▼▼▼
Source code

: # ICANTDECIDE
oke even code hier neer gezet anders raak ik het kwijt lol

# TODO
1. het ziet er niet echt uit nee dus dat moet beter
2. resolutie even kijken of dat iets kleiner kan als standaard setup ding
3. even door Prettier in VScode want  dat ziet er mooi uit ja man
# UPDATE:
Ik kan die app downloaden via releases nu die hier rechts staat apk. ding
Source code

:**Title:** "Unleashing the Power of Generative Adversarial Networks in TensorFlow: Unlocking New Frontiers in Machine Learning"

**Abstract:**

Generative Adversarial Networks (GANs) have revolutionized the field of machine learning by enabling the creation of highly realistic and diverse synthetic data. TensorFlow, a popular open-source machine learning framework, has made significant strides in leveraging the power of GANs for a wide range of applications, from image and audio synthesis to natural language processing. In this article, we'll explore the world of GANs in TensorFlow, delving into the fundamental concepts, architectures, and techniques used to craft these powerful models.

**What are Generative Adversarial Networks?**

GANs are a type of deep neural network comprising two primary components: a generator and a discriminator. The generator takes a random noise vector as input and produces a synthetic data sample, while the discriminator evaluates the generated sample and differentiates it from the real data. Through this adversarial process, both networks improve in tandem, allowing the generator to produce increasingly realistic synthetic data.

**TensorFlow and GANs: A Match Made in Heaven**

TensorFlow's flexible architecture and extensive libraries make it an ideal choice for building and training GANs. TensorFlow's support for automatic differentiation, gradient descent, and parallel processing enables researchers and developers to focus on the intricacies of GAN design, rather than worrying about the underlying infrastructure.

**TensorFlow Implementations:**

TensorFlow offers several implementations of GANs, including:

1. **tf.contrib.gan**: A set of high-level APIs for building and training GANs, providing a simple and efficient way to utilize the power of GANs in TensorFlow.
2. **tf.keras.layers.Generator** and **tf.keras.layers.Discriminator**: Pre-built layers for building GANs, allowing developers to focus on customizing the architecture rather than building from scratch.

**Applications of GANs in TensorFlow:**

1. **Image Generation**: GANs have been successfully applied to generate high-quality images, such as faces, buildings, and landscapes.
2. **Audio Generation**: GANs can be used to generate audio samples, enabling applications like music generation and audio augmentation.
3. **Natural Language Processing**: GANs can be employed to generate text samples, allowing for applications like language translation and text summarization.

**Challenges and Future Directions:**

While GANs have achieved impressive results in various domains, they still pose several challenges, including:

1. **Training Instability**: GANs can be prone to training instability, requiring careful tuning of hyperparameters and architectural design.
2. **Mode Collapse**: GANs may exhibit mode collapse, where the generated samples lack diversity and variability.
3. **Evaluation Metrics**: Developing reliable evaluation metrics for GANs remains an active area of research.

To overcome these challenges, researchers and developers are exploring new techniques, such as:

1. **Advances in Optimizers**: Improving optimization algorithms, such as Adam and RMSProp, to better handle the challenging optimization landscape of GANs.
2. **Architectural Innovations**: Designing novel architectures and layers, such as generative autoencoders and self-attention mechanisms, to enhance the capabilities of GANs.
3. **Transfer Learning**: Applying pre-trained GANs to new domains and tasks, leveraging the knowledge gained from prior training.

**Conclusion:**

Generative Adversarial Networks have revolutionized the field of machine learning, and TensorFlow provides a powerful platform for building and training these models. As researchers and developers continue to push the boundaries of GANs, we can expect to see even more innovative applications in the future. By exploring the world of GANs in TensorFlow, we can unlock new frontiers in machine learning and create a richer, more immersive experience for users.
▲▲▲
# Work order
Print only the lines running from the one with "3. **Transfer Learning**: Applying" to the final line of the data above, each exactly as it appears.

# Answer for the task
3. **Transfer Learning**: Applying pre-trained GANs to new domains and tasks, leveraging the knowledge gained from prior training.

**Conclusion:**

Generative Adversarial Networks have revolutionized the field of machine learning, and TensorFlow provides a powerful platform for building and training these models. As researchers and developers continue to push the boundaries of GANs, we can expect to see even more innovative applications in the future. By exploring the world of GANs in TensorFlow, we can unlock new frontiers in machine learning and create a richer, more immersive experience for users.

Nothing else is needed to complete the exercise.